Fred has had an extensive career as a writer and editor. Starting with the Harvard Crimson, he wrote for the critical magazine of the day, Ramparts; served as an editor at Scientific American; and frequently contributed to other publications.
In 1971, he published a widely read, still definitive book, The Unlawful Concert: An Account of the Presidio Mutiny Case, an account of a major event in antiwar history. Fred dedicated his book to Jeff:


Jeff Sharlet, founder of
Vietnam GI,
dead at 27


Once upon a time in Indianapolis

 (Life is what happens while you’re making other plans, as the saying goes.  That is precisely what happened to Karen Grote Ferb on July 23, 1966.  Here’s the story she related to me.)



Soldiers and Sailors Monument, Indianapolis, IN

In 1966 President Lyndon Johnson (LBJ) made a Midwestern swing for the off-year congressional elections that included Indianapolis (Indy) IN in the heartland.
My old friend Jeff Sharlet was spending the summer there working on the railroad, and I often went up from Indiana University (IU) in Bloomington to spend weekends with him; one of those weekends LBJ spoke at Indy’s downtown Monument Circle. 
The IU New Left planned to welcome the president with a peaceful antiwar protest. I went up to Indy to join them the night before.  Jeff, disappointed that he had to work that sultry Saturday, dropped me off at the rally point early. 
I joined a handful of protesters, parade permit in hand and antiwar signs at the ready.  That’s as close as we got to protesting.  In short order, cops arrived and told us to move. Showing our permit, we refused. Then they returned with Chief Jones, a good-sized man wearing a tan trench coat, a brown fedora, and an annoyed expression.
Unbeknownst to the IU activists, the feds and local law enforcement had worked together to preempt the protest. License numbers of their cars had been relayed ahead, and the Indy police arrested them on arrival.
Each time the paddy wagon filled up, the group was transported to a sheriff’s bus out of sight of the crowd, the press, and especially the president’s podium. LBJ finished speaking and left for a businessmen’s luncheon where he ironically declared, “We will abide civil protest” as the would-be protesters were carted off to jail. 
Chief Jones thought the roundup of the protesters with their “lousy signs” was a good idea, but the Indiana Civil Liberties Union (ICLU) immediately protested: 
It is incredible that responsible public officials would utilize the power of their position in such a flagrant suppression of the efforts of the citizens to exercise their fundamental right of freedom of expression. 
By dark we’d all been released. A small crowd of supporters awaited us outside the jail. Jeff was there, quietly outraged.  He intuitively understood how frightened I’d been and how anxious I was about the pending court case. 
That Sunday’s New York Times gave the story brief coverage in the back pages, saying the president had vigorously defended his Vietnam War policy before a crowd of several thousand at the Soldiers and Sailors Monument in Indianapolis.
As for the thwarted protesters, the report included a statement by a sheriff’s deputy that we might be kept overnight and charged with breaking up a public meeting.  Only one arrestee was named, IU Professor James Dinsmoor, charged with interfering with the police.
When I came to trial, the initial charge of Disorderly Conduct had morphed into Resisting Arrest. The arresting officer falsely testified I had struck him with my sign. I was nonplussed and felt little satisfaction with my eventual verdict of not guilty. 

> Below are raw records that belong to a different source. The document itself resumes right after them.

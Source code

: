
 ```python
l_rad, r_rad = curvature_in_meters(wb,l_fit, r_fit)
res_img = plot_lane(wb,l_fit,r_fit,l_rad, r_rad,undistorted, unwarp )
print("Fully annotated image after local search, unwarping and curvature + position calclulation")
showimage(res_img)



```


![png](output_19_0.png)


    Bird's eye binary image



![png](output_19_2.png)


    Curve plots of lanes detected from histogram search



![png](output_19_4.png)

Dan Kaplan, to create a better world



Dan Kaplan, SDS chair (carrying books), leading a demo, Indiana University, 1967

A teenage stalwart, Dan has done it all – civil rights activism, SDS leader, Trotskyist journeyman, antiwar organizer, college professor, and longtime union activist.
At a New Left reunion in 2013, Dan, conceding that their side hadn’t been winning the battle for fundamental social change, said he still remained committed to engaging in the struggle ‘to create a better world’.
Dan knew Jeff at their alma mater, Indiana University (IU), succeeding him as president of the campus SDS chapter. Dan remembered him well.
They first met at an SDS meeting. Both were following the discussion with interest when someone remarked that since Jeff was an ex-Vietnam GI, he should be asked his opinion on the matter.
Dan, a freshman, recalled being amazed that the activist next to him had been in the war. Turning to Jeff, he asked, ‘Are you really a Vietnam veteran?’‘Yes, I am’, Jeff said, ‘but this is where I really belong.
Later that year, Jeff as SDS leader gave a speech at a rally Dan has always remembered, a demo outside the residence of the university president. Jeff opened, saying ‘This is the second time in my life that I’ve belonged to an organization run by Elvis Stahr’.
He explained that he had served in Vietnam under Stahr as Secretary of the Army, and was now again under his aegis as President of IU. Rhetorically, Jeff asked why a man of the ‘war machine’ was qualified to be president of an institution of higher learning, then answered that in various ways the American university system served the military-industrial complex, hence senior personnel of the two organizations had become interchangeable.
Jeff went on to grad school at University of Chicago with a prestigious national fellowship. Dan’s memory of their last encounter had an elegiac tone.
Jeff told Dan he had decided to drop out of Chicago, instead using his fellowship funds to launch a much needed GI antiwar paper, Vietnam GI.  Dan expressed surprise that Jeff was throwing away a coveted fellowship at a distinguished university. Jeff replied– and presciently, given his short but interesting life:

He told me that this was what he wanted to do at this time in his
life.  And that he thought this would be the most important thing he had ever done. 

Anti-hero of GI protest


Grave marker, Pvt James Richard 'Rusty' Bunch, 1949-1968

High above San Francisco Bay sat a nondescript white stone building, the Army stockade at the Presidio of San Francisco. The majority of the prisoners there were maladjusted soldiers serving short-term sentences, mostly for AWOL  (absent without leave).
In the fall of ’68, conditions at the stockade were seriously wanting – it was badly over-crowded with insufficient sanitation facilities and sometimes short rations. Many of the GI prisoners were a disorderly bunch–some had gone AWOL during their first days and weeks in the Army, others multiple times.
A number of them came from unstable homes, were poorly educated, and generally unable to adapt to military life. Mental illness was not uncommon among the prisoners, some of whom repeatedly attempted suicide.
Among this odd lot, one young prisoner stood out as truly bizarre. From his arrival at the stockade barracks, it was apparent to all that Private James Richard ‘Rusty’ Bunch was a very strange bird. He often conducted two-way conversations with himself; fantasized about space ships; believed he had been reincarnated; and claimed he could walk through walls.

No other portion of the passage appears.